While the world’s media were heading to Cannes to traipse the Croisette and the red carpet (where, incidentally, our own Lynne Ramsay’s adaptation of We Need to Talk About Kevin has been very well received), MEDIA, the EU’s support scheme for pan-European collaboration last week announced the results of its latest round of funding.

The good news is that Accidental Media, a Scottish based company founded by Tomas Sheridan (an Edinburgh Napier graduate and 2009 participant in ENGAGE, Screen Academy Scotland’s European coproduction workshop which is itself funded by MEDIA) has secured Single Project Development funding for ‘Babel’s Market’ which was a runner-up in the 2009 ENGAGE competition.

Accidental’s €11,488 award amounts to 3% of the total €413,393 in single project funds awarded to UK-based companies so far this year.

The less good news is that Accidental are the only Scottish beneficiaries out of nineteen UK companies awarded a total of €1.6m across all of the MEDIA schemes from single project and slate development to interactive projects and TV distribution.  That makes the Scottish share of MEDIA funds thus far (there’s a second call whose results will be announced later in the year) less than 1% of the UK total and would appear to the confirm the trend over the last decade which we noted here last October .

In itself the share of MEDIA funding secured by Scottish companies needn’t  automatically be cause for concern, but taken together with the seeming absence of much recent co-production activity across film or TV there are clear signs that the Scottish production sector is not securing the international finance or distribution that it arguably needs to ensure growth or indeed sustainability.  Cinema is almost inherently international these days as the UK domestic market is simply too small to finance anything other than ultra low budget films.  In television, while there is undoubtedly plenty of scope for Scottish companies to grow within the context of UK network commissions, co-production is an increasing opportunity if not a pre-requisite in higher-end factual programming in genres like natural history, history, science and arts.
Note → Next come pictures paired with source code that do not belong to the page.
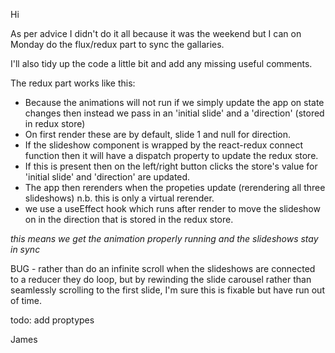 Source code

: Hi

As per advice I didn't do it all because it was the weekend but I can on Monday do the flux/redux part to sync the gallaries.

I'll also tidy up the code a little bit and add any missing useful comments.

The redux part works like this:

  - Because the animations will not run if we simply update the app on state changes then instead we pass in an 'initial slide' and a 'direction' (stored in redux store)
  - On first render these are by default, slide 1 and null for direction.
  - If the slideshow component is wrapped by the react-redux connect function then it will have 
  a dispatch property to update the redux store. 
  - If this is present then on the left/right button clicks the store's value for 'initial slide' and 'direction' are updated.
  - The app then rerenders when the propeties update (rerendering all three slideshows) n.b. this is only a virtual rerender.
  - we use a useEffect hook which runs after render to move the slideshow on in the direction that is stored in the redux store.
  
 *this means we get the animation properly running and the slideshows stay in sync*

 BUG - rather than do an infinite scroll when the slideshows are connected to a reducer they do loop, but by rewinding the slide
 carousel rather than seamlessly scrolling to the first slide, I'm sure this is fixable but have run out of time.

todo: add proptypes

James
While of course it’s gratifying that ENGAGE has helped at least one Scottish company on the road to international co-production, it would be good to see more alongside it  The development support available from the MEDIA programme is a very valuable aid to getting projects off the drawing board and into serious development and if there are reasons Scottish companies aren’t applying or are relatively less successful in securing support these clearly need to be addressed.